THE PROBLEM
Look for the line containing "In either case, it's" in the entries below, then print that line and all that follow it exactly.

DATASET ENTRIES
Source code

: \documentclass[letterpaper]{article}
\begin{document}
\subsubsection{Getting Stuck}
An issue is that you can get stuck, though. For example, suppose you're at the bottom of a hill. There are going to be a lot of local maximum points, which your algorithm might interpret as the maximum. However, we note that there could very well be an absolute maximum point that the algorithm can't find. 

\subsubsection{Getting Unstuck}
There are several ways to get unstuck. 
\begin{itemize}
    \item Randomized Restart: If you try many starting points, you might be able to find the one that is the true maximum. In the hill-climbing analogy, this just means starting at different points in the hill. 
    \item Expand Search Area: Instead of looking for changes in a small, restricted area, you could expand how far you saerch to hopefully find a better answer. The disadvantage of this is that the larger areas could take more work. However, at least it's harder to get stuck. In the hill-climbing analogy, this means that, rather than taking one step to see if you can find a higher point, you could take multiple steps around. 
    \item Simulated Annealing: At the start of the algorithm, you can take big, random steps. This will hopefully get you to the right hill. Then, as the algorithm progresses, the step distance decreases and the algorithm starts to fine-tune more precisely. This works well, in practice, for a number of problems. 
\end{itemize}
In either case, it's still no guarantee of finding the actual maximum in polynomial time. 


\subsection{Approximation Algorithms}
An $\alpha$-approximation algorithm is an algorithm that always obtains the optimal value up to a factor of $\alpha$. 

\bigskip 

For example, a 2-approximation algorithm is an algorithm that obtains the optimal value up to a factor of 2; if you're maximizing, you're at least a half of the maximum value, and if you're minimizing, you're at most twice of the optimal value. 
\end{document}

COMPLETED TASK
In either case, it's still no guarantee of finding the actual maximum in polynomial time. 


\subsection{Approximation Algorithms}
An $\alpha$-approximation algorithm is an algorithm that always obtains the optimal value up to a factor of $\alpha$. 

\bigskip 

For example, a 2-approximation algorithm is an algorithm that obtains the optimal value up to a factor of 2; if you're maximizing, you're at least a half of the maximum value, and if you're minimizing, you're at most twice of the optimal value. 
\end{document}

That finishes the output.